Auf der Berlinale erwarten Kritiker eisenharte Polit-Statements. Das zeigen auch die ersten Reaktionen auf den Eröffnungsfilm. Wie kam es, wird Wes Anderson nach der Pressevorführung gefragt, dass er der Gesellschaft diesmal so überdeutlich den Spiegel vorhält? Zuallererst sei es ihm eigentlich um Hunde gegangen, antwortet der Regisseur. Dass sein Film etwas mit den herrschenden Verhältnissen zu tun haben könnte, sei ihm selbst erst recht spät aufgefallen. Zwei Dinge, sagt Anderson, wollte er in „Isle of Dogs“ kreativ zusammenbringen: das schlichte Bild von Hunden auf einer Müllkippe und seine Liebe zum japanischen Kino.

Bürgermeister verseucht Hunde

Tatsächlich lässt sich die Geschichte jetzt als Parabel auf eine Ausgrenzungspolitik lesen, die noch aggressiver ausfällt als bei Trump: Aus gekränkter Katzenliebe verseucht ein übler Bürgermeister alle Hunde einer japanischen Megacity mit einer tödlichen Schnauzengrippe – und lässt sie danach sämtlich auf eine Schrottinsel deportieren. Dass sie sich dort nicht zu Tode niesen, verdankt sich dem Einsatz von Atari. Das zwölfjährige Mündel des Bürgermeisters sucht auf Trash Island seinen eigenen Hund Spots – und gibt den verelendeten Vierbeinern den Mut zur Revolte.

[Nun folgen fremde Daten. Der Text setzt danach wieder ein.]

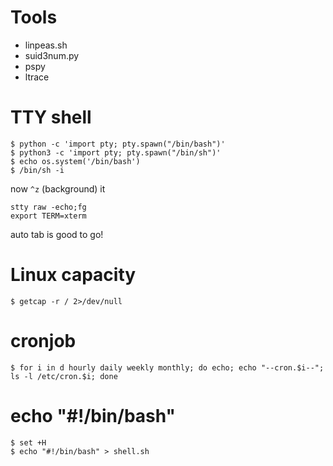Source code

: # Tools
- linpeas.sh
- suid3num.py
- pspy
- ltrace

# TTY shell
```console
$ python -c 'import pty; pty.spawn("/bin/bash")'
$ python3 -c 'import pty; pty.spawn("/bin/sh")'
$ echo os.system('/bin/bash')
$ /bin/sh -i
```
now `^z` (background) it
```
stty raw -echo;fg
export TERM=xterm
```
auto tab is good to go!
# Linux capacity
```console
$ getcap -r / 2>/dev/null
```
# cronjob
```console
$ for i in d hourly daily weekly monthly; do echo; echo "--cron.$i--"; ls -l /etc/cron.$i; done
```

# echo "#!/bin/bash"
```console
$ set +H
$ echo "#!/bin/bash" > shell.sh
```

So grob das als politische Metapher wäre, so raffiniert ist es als verspielte Unterhaltung. Das beginnt natürlich schon bei den Stop-Motion-Hunden des Puppenbauers Andy Gent, die Anderson Bild für Bild und mit enormer Lakonie über die Leinwand bewegt. Der Film ist das Werk eines begnadeten Kindes, das lustvoll und auf höchstem Niveau mit Spielfiguren hantiert. Andersons Liebe zum Mechanischen prägt auch die Bauten: Der Regisseur jagt sein Hunderudel über die Laufbänder einer Müllverbrennungsanlage wie durch eine Geisterbahn, in der dystopische Visionen eine beinahe nostalgische Retro-Optik bekommen. Dazu feuert Alexandre Desplat einen grandiosen Soundtrack ab, in dem Japans Filmgeschichte vom Kanon bis zum B-Movie widerhallt.

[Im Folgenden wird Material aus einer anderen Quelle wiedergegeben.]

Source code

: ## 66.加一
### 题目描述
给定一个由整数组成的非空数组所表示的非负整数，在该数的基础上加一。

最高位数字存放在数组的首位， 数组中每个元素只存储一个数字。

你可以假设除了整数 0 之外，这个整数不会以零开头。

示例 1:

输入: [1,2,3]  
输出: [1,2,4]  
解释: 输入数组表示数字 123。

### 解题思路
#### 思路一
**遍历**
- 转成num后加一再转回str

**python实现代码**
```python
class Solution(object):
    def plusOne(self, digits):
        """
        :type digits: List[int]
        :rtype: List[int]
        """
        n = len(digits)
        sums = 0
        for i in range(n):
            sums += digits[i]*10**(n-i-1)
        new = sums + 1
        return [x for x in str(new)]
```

„Isle of Dogs“ eine doppelte Liebeserklärung

Denn vor allem ist „Isle of Dogs“ eine doppelte Liebeserklärung: zum einen an die asiatische Kultur, die von der Musik über die Malerei bis in die Kostüme zitiert, imitiert und parodiert wird. Zum anderen zelebriert Anderson die Leinwand selbst: Mit seinen Gags über die eigenen Synchrontricks, mit geteilten Screens und sich selbst kommentierenden Rückblenden ist der Eröffnungsfilm der Berlinale eine vor Fabulierlust sprühende Hommage an das Kino, an den handgemachten Illusionismus des klassischen Hollywood genauso wie an das asiatische Kino, das auf der Berlinale schon immer eine Heimat hatte.

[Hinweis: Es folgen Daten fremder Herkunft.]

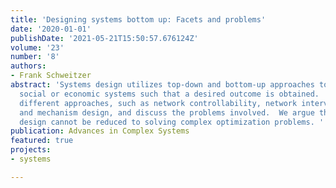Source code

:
 ```yaml
---
title: 'Designing systems bottom up: Facets and problems'
date: '2020-01-01'
publishDate: '2021-05-21T15:50:57.676124Z'
volume: '23'
number: '8'
authors:
- Frank Schweitzer
abstract: 'Systems design utilizes top-down and bottom-up approaches to influence
  social or economic systems such that a desired outcome is obtained.  We characterize
  different approaches, such as network controllability, network interventions, nudging
  and mechanism design, and discuss the problems involved.  We argue that systems
  design cannot be reduced to solving complex optimization problems. '
publication: Advances in Complex Systems
featured: true
projects: 
- systems

---
```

Wer will, kann in alldem ein satirisches Präludium für das politischste der A-Festivals sehen. Sogar die Gender-Debatte wird vorformuliert, wenn Scarlett Johanssons Hündin Nutmeg von sich sagt: „Ich wurde als Show-Hund gezüchtet und darauf hingestriegelt; aber ich betrachte es nicht als meine Identität.“ Und doch ist „Isle of Dogs“ vor allem eine Feier der ungezügelten Fantasie, die sich ab jetzt in den 384 noch folgenden Berlinale-Filmen austoben kann.